Step 3: Choose the virtual coordinate closest to ${\mathrm{x}}_{\mathrm{i}}$ as the reference coordinate. Then the difference between the actual coordinate ${\mathrm{x}}_{\mathrm{i}}$ and the reference coordinate is calculated according to Equation (20). ${\mathrm{d}}_{\mathrm{i}}$ is the direct carrier of the hidden watermark.
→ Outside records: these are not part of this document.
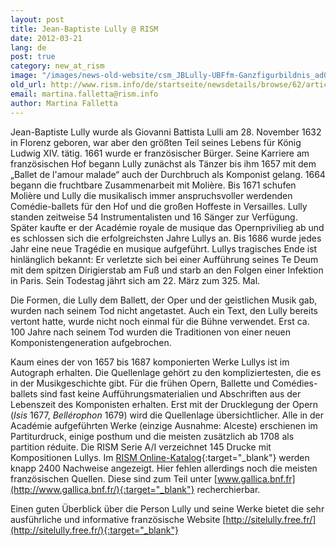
 ```yaml
---
layout: post
title: Jean-Baptiste Lully @ RISM
date: 2012-03-21
lang: de
post: true
category: new_at_rism
image: "/images/news-old-website/csm_JBLully-UBFfm-Ganzfigurbildnis_ad036c1d0e.jpg"
old_url: http://www.rism.info/de/startseite/newsdetails/browse/62/article/64/jean-baptiste-lully-rism.html
email: martina.falletta@rism.info
author: Martina Falletta
---
```


Jean-Baptiste Lully wurde als Giovanni Battista Lulli am 28. November 1632 in Florenz geboren, war aber den größten Teil seines Lebens für König Ludwig XIV. tätig. 1661 wurde er französischer Bürger. Seine Karriere am französischen Hof begann Lully zunächst als Tänzer bis ihm 1657 mit dem „Ballet de l'amour malade“ auch der Durchbruch als Komponist gelang. 1664 begann die fruchtbare Zusammenarbeit mit Molière. Bis 1671 schufen Molière und Lully die musikalisch immer anspruchsvoller werdenden Comédie-ballets für den Hof und die großen Hoffeste in Versailles. Lully standen zeitweise 54 Instrumentalisten und 16 Sänger zur Verfügung. Später kaufte er der Académie royale de musique das Opernprivilieg ab und es schlossen sich die erfolgreichsten Jahre Lullys an. Bis 1686 wurde jedes Jahr eine neue Tragédie en musique aufgeführt. Lullys tragisches Ende ist hinlänglich bekannt: Er verletzte sich bei einer Aufführung seines Te Deum mit dem spitzen Dirigierstab am Fuß und starb an den Folgen einer Infektion in Paris. Sein Todestag jährt sich am 22. März zum 325. Mal.

Die Formen, die Lully dem Ballett, der Oper und der geistlichen Musik gab, wurden nach seinem Tod nicht angetastet. Auch ein Text, den Lully bereits vertont hatte, wurde nicht noch einmal für die Bühne verwendet. Erst ca. 100 Jahre nach seinem Tod wurden die Traditionen von einer neuen Komponistengeneration aufgebrochen.

Kaum eines der von 1657 bis 1687 komponierten Werke Lullys ist im Autograph erhalten. Die Quellenlage gehört zu den kompliziertesten, die es in der Musikgeschichte gibt. Für die frühen Opern, Ballette und Comédies-ballets sind fast keine Aufführungsmaterialien und Abschriften aus der Lebenszeit des Komponisten erhalten. Erst mit der Drucklegung der Opern (_Isis_ 1677, _Bellérophon_ 1679) wird die Quellenlage übersichtlicher. Alle in der Académie aufgeführten Werke (einzige Ausnahme: Alceste) erschienen im Partiturdruck, einige posthum und die meisten zusätzlich ab 1708 als partition réduite. Die RISM Serie A/I verzeichnet 145 Drucke mit Kompositionen Lullys. Im [RISM Online-Katalog](http://opac.rism.info/index.php?id=6&no_cache=1&L=0&tx_bsbsearch_pi1%5Bsmode%5D=simple&tx_bsbsearch_pi1%5Bquery%5D%5B0%5D=jean-baptiste%20lully&tx_bsbsearch_pi1%5Bsubmit_button%5D=Suche&tx_bsbsearch_pi1%5Bnavigation%5D=%2Bsopacauthorinstitution%3A%5E%22Lully%2C%20Jean-Baptiste%22%24&tx_bsbsearch_pi1%5Bshownavi%5D%5Bsopacauthorinstitution%5D=5){:target="_blank"} werden knapp 2400 Nachweise angezeigt. Hier fehlen allerdings noch die meisten französischen Quellen. Diese sind zum Teil unter [www.gallica.bnf.fr](http://www.gallica.bnf.fr/){:target="_blank"} recherchierbar.

Einen guten Überblick über die Person Lully und seine Werke bietet die sehr ausführliche und informative französische Website [http://sitelully.free.fr/](http://sitelully.free.fr/){:target="_blank"}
$${\mathrm{d}}_{\mathrm{i}}=\left\{\begin{array}{c}0 \mathrm{if} {\mathrm{x}}_{\mathrm{i}}-{\widehat{\mathrm{x}}}_{\mathrm{left}}={\widehat{\mathrm{x}}}_{\mathrm{right}}-{\mathrm{x}}_{\mathrm{i}}\\ {\mathrm{x}}_{\mathrm{i}}-{\widehat{\mathrm{x}}}_{\mathrm{left}} \mathrm{if} {\mathrm{x}}_{\mathrm{i}}-{\widehat{\mathrm{x}}}_{\mathrm{left}}<{\widehat{\mathrm{x}}}_{\mathrm{right}}-{\mathrm{x}}_{\mathrm{i}}\\ {\widehat{\mathrm{x}}}_{\mathrm{right}}-{\mathrm{x}}_{\mathrm{i}} \mathrm{if} {\mathrm{x}}_{\mathrm{i}}-{\widehat{\mathrm{x}}}_{\mathrm{left}}>{\widehat{\mathrm{x}}}_{\mathrm{right}}-{\mathrm{x}}_{\mathrm{i}}\end{array}\right.$$

(20)

3.3.2. Reference Coordinate Flag Map

There exist three cases for the reference coordinate of each actual coordinate ${\mathrm{x}}_{\mathrm{i}}$. Case 1: the reference coordinate is the left adjacent virtual coordinate of ${\mathrm{x}}_{\mathrm{i}}$; Case 2: the reference coordinate is the right adjacent virtual coordinate of ${\mathrm{x}}_{\mathrm{i}}$; Case 3: the reference coordinate is ${\mathrm{x}}_{\mathrm{i}}$ itself if ${\mathrm{x}}_{\mathrm{i}}$ coincides with a certain virtual coordinate. A reference coordinate flag map $\mathrm{F}$ is defined to record the reference coordinate of each actual coordinate.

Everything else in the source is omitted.